What you are asked to do »
Whenever the word "menu" shows up in a line of the data, copy that line.

(Available data Opens)

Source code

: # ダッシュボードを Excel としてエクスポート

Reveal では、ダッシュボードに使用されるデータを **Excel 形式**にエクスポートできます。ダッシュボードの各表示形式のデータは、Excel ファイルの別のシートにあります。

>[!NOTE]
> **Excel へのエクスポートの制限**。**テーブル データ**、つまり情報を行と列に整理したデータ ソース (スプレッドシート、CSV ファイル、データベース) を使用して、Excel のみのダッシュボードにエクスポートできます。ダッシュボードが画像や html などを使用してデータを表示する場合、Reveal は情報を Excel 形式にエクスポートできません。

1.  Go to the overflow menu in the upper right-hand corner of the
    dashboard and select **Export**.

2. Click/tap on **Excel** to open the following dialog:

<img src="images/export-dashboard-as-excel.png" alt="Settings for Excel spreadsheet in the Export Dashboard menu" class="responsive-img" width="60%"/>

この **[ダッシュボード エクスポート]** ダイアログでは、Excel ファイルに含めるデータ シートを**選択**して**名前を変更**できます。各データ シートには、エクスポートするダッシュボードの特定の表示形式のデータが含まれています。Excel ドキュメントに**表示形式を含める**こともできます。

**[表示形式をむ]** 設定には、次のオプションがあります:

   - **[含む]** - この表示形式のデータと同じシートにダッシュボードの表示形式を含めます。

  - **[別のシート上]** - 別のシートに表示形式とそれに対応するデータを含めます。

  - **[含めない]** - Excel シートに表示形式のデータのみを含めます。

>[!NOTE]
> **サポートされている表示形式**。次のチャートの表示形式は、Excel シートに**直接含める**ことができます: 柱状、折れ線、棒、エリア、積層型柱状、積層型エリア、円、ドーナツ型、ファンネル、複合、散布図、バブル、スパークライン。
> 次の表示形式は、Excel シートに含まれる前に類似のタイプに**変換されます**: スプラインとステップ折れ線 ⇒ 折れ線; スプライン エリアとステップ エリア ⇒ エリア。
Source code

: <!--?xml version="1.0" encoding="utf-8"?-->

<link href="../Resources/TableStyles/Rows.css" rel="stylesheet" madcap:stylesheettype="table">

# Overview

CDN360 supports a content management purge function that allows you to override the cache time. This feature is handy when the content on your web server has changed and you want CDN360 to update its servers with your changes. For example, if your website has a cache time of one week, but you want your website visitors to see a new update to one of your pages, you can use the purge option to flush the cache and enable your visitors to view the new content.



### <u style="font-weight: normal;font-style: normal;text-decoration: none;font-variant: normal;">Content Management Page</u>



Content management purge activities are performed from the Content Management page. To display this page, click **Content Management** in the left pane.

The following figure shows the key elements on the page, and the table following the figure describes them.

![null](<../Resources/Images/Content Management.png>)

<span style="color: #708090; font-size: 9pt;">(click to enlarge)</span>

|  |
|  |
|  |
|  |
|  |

(Available data Closes)

Exercise output »
1.  Go to the overflow menu in the upper right-hand corner of the
<img src="images/export-dashboard-as-excel.png" alt="Settings for Excel spreadsheet in the Export Dashboard menu" class="responsive-img" width="60%"/>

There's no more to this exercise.